Reading Alison Goodman's new YA novel The Dark Days Club is a bit like eating a ten course meal: the individual elements were delicious, but eventually I found myself too full to properly appreciate them.

Goodman's heroine is Lady Helen Wrexhall, a wealthy young woman whose fortune barely makes up for her family's scandalous past. As Helen prepares for the social season of 1812, her uncle constantly reminds her that she must never speak positively of her parents, an allegedly treasonous couple who died at sea. Helen does her best to hide the restless intelligence she inherited from her mother, but when one of the housemaids goes missing she decides to investigate the situation. Her search leads her to Lord Carlston, a mysterious man who introduces her to a world of supernatural horrors. Unfortunately for Helen, the threat of social ruin is nearly as dangerous as a tentacle-wielding demon, and she finds herself torn between a dangerous calling and a safe but smothering future.
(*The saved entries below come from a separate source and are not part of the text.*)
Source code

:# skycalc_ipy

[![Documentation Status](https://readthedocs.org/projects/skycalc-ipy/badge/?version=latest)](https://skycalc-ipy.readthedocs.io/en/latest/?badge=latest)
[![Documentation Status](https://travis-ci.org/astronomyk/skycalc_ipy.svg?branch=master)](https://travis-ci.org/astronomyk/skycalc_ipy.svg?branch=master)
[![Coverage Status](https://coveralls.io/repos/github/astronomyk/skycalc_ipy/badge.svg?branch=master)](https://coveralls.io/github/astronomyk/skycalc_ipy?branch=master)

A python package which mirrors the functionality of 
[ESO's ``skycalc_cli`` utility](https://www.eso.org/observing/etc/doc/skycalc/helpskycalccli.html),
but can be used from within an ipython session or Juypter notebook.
To be fair, nothing about The Dark Days Club actually needs to be cut. Goodman is an enthusiastic researcher, and her story is heavily embellished with historical facts and interesting asides*. I do wish she had streamlined some of the supernatural details: I usually approve of authors establishing clear rules early in their series (particularly if the alternative is trotting out a hitherto unheard-of talent at the end of every book, just in time to save the day), but there's too much to keep track of in this installment. Sure, many of these details are clever, but some judicious editing would have given the most interesting element of The Dark Days Club—the very real dangers facing “ruined” young women in Regency England—a heftier punch.

*Personally, I could have lived without the many, many tidbits about Regency-era bathroom habits, but that's just me.